**WHAT THE TASK ASKS:** Reproduce the records below exactly, leaving out any pictures.
-- MATERIAL SUPPLIED follows --
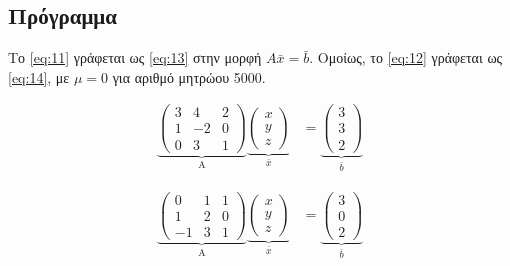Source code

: \documentclass[12pt]{extreport}
\begin{document}
\subsection{Πρόγραμμα}

Το \eqref{eq:11} γράφεται ως \eqref{eq:13} στην μορφή $A\bar{x}=\bar{b}$. Ομοίως, το \eqref{eq:12} γράφεται ως \eqref{eq:14},  με $\mu = 0$ για αριθμό μητρώου 5000.

\begin{equation}%
    \begin{aligned}
        \underbrace{
            \begin{pmatrix}
                3 & 4  & 2 \\
                1 & -2 & 0 \\
                0 & 3  & 1
            \end{pmatrix}
        }_\text{A}
        \underbrace{
            \begin{pmatrix}
                x \\
                y \\
                z
            \end{pmatrix}
        }_\text{$\bar{x}$}
         & =
        \underbrace{
            \begin{pmatrix}
                3 \\
                3 \\
                2
            \end{pmatrix}
        }_\text{$\bar{b}$}
    \end{aligned}\label{eq:13}
\end{equation}

\begin{equation}%
    \begin{aligned}
        \underbrace{
            \begin{pmatrix}
                0  & 1 & 1 \\
                1  & 2 & 0 \\
                -1 & 3 & 1
            \end{pmatrix}
        }_\text{A}
        \underbrace{
            \begin{pmatrix}
                x \\
                y \\
                z
            \end{pmatrix}
        }_\text{$\bar{x}$}
         & =
        \underbrace{
            \begin{pmatrix}
                3 \\
                0 \\
                2
            \end{pmatrix}
        }_\text{$\bar{b}$}
    \end{aligned}\label{eq:14}
\end{equation}
\end{document}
-- MATERIAL SUPPLIED concluded --
**REPLY:**
Source code

: \documentclass[12pt]{extreport}
\begin{document}
\subsection{Πρόγραμμα}

Το \eqref{eq:11} γράφεται ως \eqref{eq:13} στην μορφή $A\bar{x}=\bar{b}$. Ομοίως, το \eqref{eq:12} γράφεται ως \eqref{eq:14},  με $\mu = 0$ για αριθμό μητρώου 5000.

\begin{equation}%
    \begin{aligned}
        \underbrace{
            \begin{pmatrix}
                3 & 4  & 2 \\
                1 & -2 & 0 \\
                0 & 3  & 1
            \end{pmatrix}
        }_\text{A}
        \underbrace{
            \begin{pmatrix}
                x \\
                y \\
                z
            \end{pmatrix}
        }_\text{$\bar{x}$}
         & =
        \underbrace{
            \begin{pmatrix}
                3 \\
                3 \\
                2
            \end{pmatrix}
        }_\text{$\bar{b}$}
    \end{aligned}\label{eq:13}
\end{equation}

\begin{equation}%
    \begin{aligned}
        \underbrace{
            \begin{pmatrix}
                0  & 1 & 1 \\
                1  & 2 & 0 \\
                -1 & 3 & 1
            \end{pmatrix}
        }_\text{A}
        \underbrace{
            \begin{pmatrix}
                x \\
                y \\
                z
            \end{pmatrix}
        }_\text{$\bar{x}$}
         & =
        \underbrace{
            \begin{pmatrix}
                3 \\
                0 \\
                2
            \end{pmatrix}
        }_\text{$\bar{b}$}
    \end{aligned}\label{eq:14}
\end{equation}
\end{document}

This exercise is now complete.